Лютенс выпил, сообразив – правильнее всего действительно сегодня напиться в стельку, а что там завтра случится…
– Неужели вы, после случившегося эксцесса, на самом деле готовы ввести у себя в стране такие правовые нормы, которыми меня пугаете? Это ведь самый натуральный сталинизм, уже без всяких деликатных оговорок. Цивилизованный мир не поймёт…
– Ах, ах! – картинно поднял глаза к потолку Ляхов. – Вот только не надо именно здесь «ля-ля» про цивилизованный мир. И бомбёжки Белграда он легко принял, и Гуантанамо, и тюрьму Абу-Грейб, и самые дикие законы, ваши или саудовские. Когда у вас приказывали «независимым журналистам» писать, что чеченские террористы убивают русских потому, что русские ничего другого не заслуживают, ваши «демократические граждане» охотно в это верили и сейчас верят. Согласен, едва ли «общественное мнение» готово принять российскую точку зрения, но нам на это наплевать. С высокой колокольни. Американским сепаратистам у вас высшую меру с реальным приведением в исполнение легко припаяют, если какие-то ребята пойдут с оружием в руках Техас и Калифорнию от «белых ублюдков» освобождать!

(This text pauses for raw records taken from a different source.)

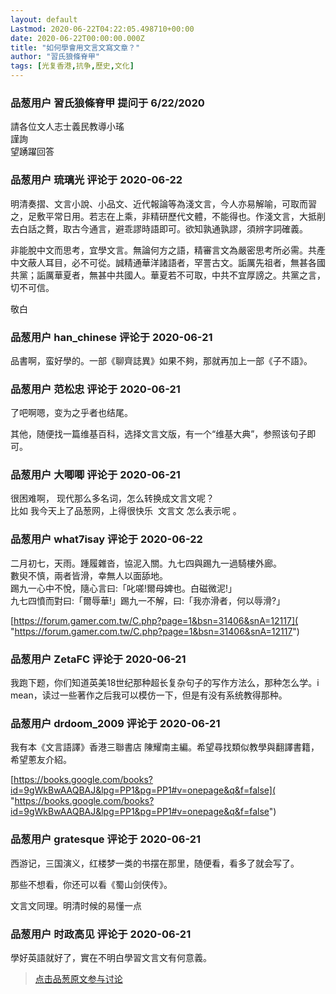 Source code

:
 ```yaml
---
layout: default
Lastmod: 2020-06-22T04:22:05.498710+00:00
date: 2020-06-22T00:00:00.000Z
title: "如何學會用文言文寫文章？"
author: "習氏狼條脊甲"
tags: [光复香港,抗争,歷史,文化]
---
```



### 品葱用户 **習氏狼條脊甲** 提问于 6/22/2020
    
請各位文人志士義民教導小瑤  
謹詢  
望踴躍回答
    
                

### 品葱用户 **琉璃光** 评论于 2020-06-22
        
明清奏摺、文言小說、小品文、近代報論等為淺文言，今人亦易解喻，可取而習之，足敷平常日用。若志在上乘，非精研歷代文體，不能得也。作淺文言，大抵削去白話之贅，取古今通言，避乖謬時語即可。欲知孰通孰謬，須辨字詞確義。  
  
非能脫中文而思考，宜學文言。無論何方之語，精審言文為嚴密思考所必需。共產中文蔽人耳目，必不可從。誠精通華洋諸語者，罕詈古文。詬厲先祖者，無甚各國共黨；詬厲華夏者，無甚中共國人。華夏若不可取，中共不宜厚謗之。共黨之言，切不可信。  
  
敬白
        
                

### 品葱用户 **han_chinese** 评论于 2020-06-21
        
品書啊，蛮好學的。一部《聊齊誌異》如果不夠，那就再加上一部《子不語》。
        
                

### 品葱用户 **范松忠** 评论于 2020-06-21
        
了吧啊嗯，变为之乎者也结尾。  
  
其他，随便找一篇维基百科，选择文言文版，有一个“维基大典”，参照该句子即可。
        
                

### 品葱用户 **大唧唧** 评论于 2020-06-21
        
很困难啊， 现代那么多名词，怎么转换成文言文呢？  
比如 我今天上了品葱网，上得很快乐  文言文 怎么表示呢 。
        
                

### 品葱用户 **what7isay** 评论于 2020-06-22
        
二月初七，天雨。踵履雜沓，協泥入關。九七四與踢九一過騎樓外廊。  
數臾不慎，兩者皆滑，幸無人以面舔地。  
踢九一心中不悅，隨心言曰:「叱嗟!爾母婢也。白磁微泥!」  
九七四憤而對曰:「爾辱華!」踢九一不解，曰:「我亦滑者，何以辱滑?」  
  
  
[https://forum.gamer.com.tw/C.php?page=1&bsn=31406&snA=12117]( "https://forum.gamer.com.tw/C.php?page=1&bsn=31406&snA=12117")
        
                

### 品葱用户 **ZetaFC** 评论于 2020-06-21
        
我跑下题，你们知道英美18世纪那种超长复杂句子的写作方法么，那种怎么学。i mean，读过一些著作之后我可以模仿一下，但是有没有系统教得那种。
        
                

### 品葱用户 **drdoom_2009** 评论于 2020-06-21
        
我有本《文言語譯》香港三聯書店 陳耀南主編。希望尋找類似教學與翻譯書籍，希望蔥友介紹。  
  
[https://books.google.com/books?id=9gWkBwAAQBAJ&lpg=PP1&pg=PP1#v=onepage&q&f=false]( "https://books.google.com/books?id=9gWkBwAAQBAJ&lpg=PP1&pg=PP1#v=onepage&q&f=false")
        
                

### 品葱用户 **gratesque** 评论于 2020-06-21
        
西游记，三国演义，红楼梦一类的书摆在那里，随便看，看多了就会写了。  
  
那些不想看，你还可以看《蜀山剑侠传》。  
  
文言文同理。明清时候的易懂一点
        
                

### 品葱用户 **时政高见** 评论于 2020-06-21
        
學好英語就好了，實在不明白學習文言文有何意義。
        
                





> [点击品葱原文参与讨论](https://pincong.rocks/question/27553)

Поэтому наш Президент правильно сказал: «Отношение к России в США и в странах-сателлитах Америки никаким образом не зависит от реального поведения России на мировой арене, поэтому нам нет никакого смысла пытаться заслужить от «мировой общественности» похвалу или снисхождение».
Что эти слова на самом деле сказал не Президент, а он сам, легко сымитировав его голос, Вадим уточнять не стал. Смысл и правильность высказывания не зависят от того, кто его произнёс.

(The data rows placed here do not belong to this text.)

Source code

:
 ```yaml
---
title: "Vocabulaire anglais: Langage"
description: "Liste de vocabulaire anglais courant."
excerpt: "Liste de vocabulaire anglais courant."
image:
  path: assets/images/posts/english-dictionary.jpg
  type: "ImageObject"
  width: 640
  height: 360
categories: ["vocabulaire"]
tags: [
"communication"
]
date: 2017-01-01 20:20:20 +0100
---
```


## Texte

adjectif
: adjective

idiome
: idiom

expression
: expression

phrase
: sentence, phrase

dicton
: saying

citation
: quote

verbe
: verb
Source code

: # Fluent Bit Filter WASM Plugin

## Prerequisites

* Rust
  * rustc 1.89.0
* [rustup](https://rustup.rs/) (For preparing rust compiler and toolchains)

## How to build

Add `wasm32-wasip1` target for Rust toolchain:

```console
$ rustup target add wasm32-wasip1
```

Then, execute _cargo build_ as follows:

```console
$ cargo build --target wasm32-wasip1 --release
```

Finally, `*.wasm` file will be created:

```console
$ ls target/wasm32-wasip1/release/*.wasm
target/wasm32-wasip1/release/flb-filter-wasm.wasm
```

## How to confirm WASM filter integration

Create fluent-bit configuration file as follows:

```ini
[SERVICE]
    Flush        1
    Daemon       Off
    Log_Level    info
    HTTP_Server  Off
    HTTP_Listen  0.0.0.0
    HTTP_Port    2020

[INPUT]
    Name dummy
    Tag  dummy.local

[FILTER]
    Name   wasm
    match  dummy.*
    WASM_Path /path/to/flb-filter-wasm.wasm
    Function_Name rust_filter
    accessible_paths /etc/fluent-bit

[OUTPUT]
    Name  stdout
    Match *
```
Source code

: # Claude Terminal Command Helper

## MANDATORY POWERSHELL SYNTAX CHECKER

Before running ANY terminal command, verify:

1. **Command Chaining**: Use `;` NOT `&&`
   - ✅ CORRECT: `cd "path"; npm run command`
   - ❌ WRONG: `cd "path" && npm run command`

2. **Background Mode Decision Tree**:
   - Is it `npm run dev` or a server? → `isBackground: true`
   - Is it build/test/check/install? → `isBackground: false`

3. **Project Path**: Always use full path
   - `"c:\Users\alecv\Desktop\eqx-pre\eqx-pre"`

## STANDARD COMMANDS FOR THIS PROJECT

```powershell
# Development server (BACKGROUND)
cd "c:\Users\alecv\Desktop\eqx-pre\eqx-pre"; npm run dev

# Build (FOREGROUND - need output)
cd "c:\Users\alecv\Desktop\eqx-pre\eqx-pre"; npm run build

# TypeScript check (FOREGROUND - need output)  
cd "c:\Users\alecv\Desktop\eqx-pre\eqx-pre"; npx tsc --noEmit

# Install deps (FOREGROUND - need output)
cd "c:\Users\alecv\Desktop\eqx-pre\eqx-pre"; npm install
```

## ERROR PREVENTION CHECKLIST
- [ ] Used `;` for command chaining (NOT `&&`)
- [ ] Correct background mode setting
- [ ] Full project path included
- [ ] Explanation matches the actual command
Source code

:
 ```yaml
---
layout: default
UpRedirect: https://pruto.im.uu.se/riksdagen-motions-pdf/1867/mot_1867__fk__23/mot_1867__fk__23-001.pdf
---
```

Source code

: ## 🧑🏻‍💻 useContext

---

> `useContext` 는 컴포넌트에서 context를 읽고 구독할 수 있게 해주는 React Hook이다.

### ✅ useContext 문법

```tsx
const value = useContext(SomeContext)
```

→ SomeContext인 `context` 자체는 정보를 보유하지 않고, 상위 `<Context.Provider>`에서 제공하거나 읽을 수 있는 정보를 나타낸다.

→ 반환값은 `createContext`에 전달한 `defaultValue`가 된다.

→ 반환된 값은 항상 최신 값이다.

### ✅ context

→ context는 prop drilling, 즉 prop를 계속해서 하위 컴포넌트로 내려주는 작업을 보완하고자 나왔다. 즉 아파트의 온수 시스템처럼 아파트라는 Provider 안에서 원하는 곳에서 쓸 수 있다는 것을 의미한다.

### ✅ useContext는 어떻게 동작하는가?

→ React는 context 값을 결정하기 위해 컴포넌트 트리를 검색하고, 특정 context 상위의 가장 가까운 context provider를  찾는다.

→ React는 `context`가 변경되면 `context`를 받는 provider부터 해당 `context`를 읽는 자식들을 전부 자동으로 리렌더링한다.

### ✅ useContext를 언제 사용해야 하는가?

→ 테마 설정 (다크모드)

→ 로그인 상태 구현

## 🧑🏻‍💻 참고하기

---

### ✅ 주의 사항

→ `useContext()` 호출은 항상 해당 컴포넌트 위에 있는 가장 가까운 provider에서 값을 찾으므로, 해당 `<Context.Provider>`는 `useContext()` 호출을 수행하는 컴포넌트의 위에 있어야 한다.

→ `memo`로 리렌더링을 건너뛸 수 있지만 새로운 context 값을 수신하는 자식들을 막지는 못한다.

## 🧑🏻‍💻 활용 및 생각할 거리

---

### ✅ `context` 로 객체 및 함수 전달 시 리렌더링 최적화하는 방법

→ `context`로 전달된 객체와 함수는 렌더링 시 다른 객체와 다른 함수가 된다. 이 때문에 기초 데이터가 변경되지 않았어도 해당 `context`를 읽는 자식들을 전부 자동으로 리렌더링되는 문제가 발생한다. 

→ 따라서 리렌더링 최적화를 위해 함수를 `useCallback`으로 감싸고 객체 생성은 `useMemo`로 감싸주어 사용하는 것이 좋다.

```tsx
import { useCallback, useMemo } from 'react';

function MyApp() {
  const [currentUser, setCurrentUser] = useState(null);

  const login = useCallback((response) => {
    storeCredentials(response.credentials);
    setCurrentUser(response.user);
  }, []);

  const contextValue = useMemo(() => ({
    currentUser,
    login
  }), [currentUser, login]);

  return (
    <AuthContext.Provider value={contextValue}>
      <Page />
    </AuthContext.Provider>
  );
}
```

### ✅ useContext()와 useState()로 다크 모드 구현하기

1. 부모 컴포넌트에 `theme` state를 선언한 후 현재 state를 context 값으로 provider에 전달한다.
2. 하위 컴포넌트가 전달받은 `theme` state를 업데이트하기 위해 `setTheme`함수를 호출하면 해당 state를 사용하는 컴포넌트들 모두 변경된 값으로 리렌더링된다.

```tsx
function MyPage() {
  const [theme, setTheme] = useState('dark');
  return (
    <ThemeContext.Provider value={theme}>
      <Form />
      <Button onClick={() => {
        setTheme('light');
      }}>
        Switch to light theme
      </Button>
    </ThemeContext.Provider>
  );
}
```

– Вы просто попробуйте, Лерой (пока я называю вас так), поставить себя на моё место. И меня – на своё. Если вам потребуется нарушить все божеские и человеческие законы по приказу начальства, ради «высокой идеи», «американской мечты» или собственных шкурных интересов – разве вы хоть на секунду испытаете дурацкие «гуманные» колебания?

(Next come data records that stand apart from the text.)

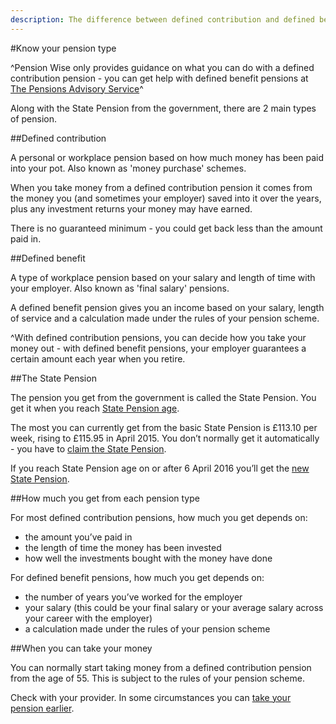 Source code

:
 ```yaml
---
description: The difference between defined contribution and defined benefit pensions and information on the State Pension.
---
```


#Know your pension type

^Pension Wise only provides guidance on what you can do with a defined contribution pension - you can get help with defined benefit pensions at [The Pensions Advisory Service](http://www.pensionsadvisoryservice.org.uk)^

Along with the State Pension from the government, there are 2 main types of pension.

##Defined contribution

A personal or workplace pension based on how much money has been paid into your pot. Also known as 'money purchase' schemes.

When you take money from a defined contribution pension it comes from the money you (and sometimes your employer) saved into it over the years, plus any investment returns your money may have earned.

There is no guaranteed minimum - you could get back less than the amount paid in.

##Defined benefit

A type of workplace pension based on your salary and length of time with your employer. Also known as 'final salary' pensions.

A defined benefit pension gives you an income based on your salary, length of service and a calculation made under the rules of your pension scheme.

^With defined contribution pensions, you can decide how you take your money out - with defined benefit pensions, your employer guarantees a certain amount each year when you retire.

##The State Pension

The pension you get from the government is called the State Pension. You get it when you reach [State Pension age](https://www.gov.uk/calculate-state-pension/y/age).

The most you can currently get from the basic State Pension is £113.10 per week, rising to £115.95 in April 2015. You don’t normally get it automatically - you have to [claim the State Pension](https://www.gov.uk/state-pension/how-to-claim).

If you reach State Pension age on or after 6 April 2016 you’ll get the [new State Pension](https://www.gov.uk/new-state-pension).

##How much you get from each pension type

For most defined contribution pensions, how much you get depends on:

- the amount you’ve paid in
- the length of time the money has been invested
- how well the investments bought with the money have done

For defined benefit pensions, how much you get depends on:

- the number of years you’ve worked for the employer
- your salary (this could be your final salary or your average salary across your career with the employer)
- a calculation made under the rules of your pension scheme

##When you can take your money

You can normally start taking money from a defined contribution pension from the age of 55. This is subject to the rules of your pension scheme.

Check with your provider. In some circumstances you can [take your pension earlier](https://www.gov.uk/early-retirement-pension/personal-and-workplace-pensions).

– Наша служба, в отличие от вашей, всегда исполняла и исполняет американские законы, – несколько напыщенно заявил Лютенс. От третьей рюмки «на старые дрожжи» его опять понемногу начало развозить. – А если иногда что-то такое и случалось, виновные строго наказывались. Вы вот упомянули про Абу-Грейб…
– Достаточно, Лерой. Я даже не буду говорить, что история вашей организации сразу началась с самого обычного предательства. Это когда ваш Даллес и Донован начали за спиной русского союзника договариваться с гитлеровцами о сепаратном мире и дальнейшей совместной борьбе против коммунизма…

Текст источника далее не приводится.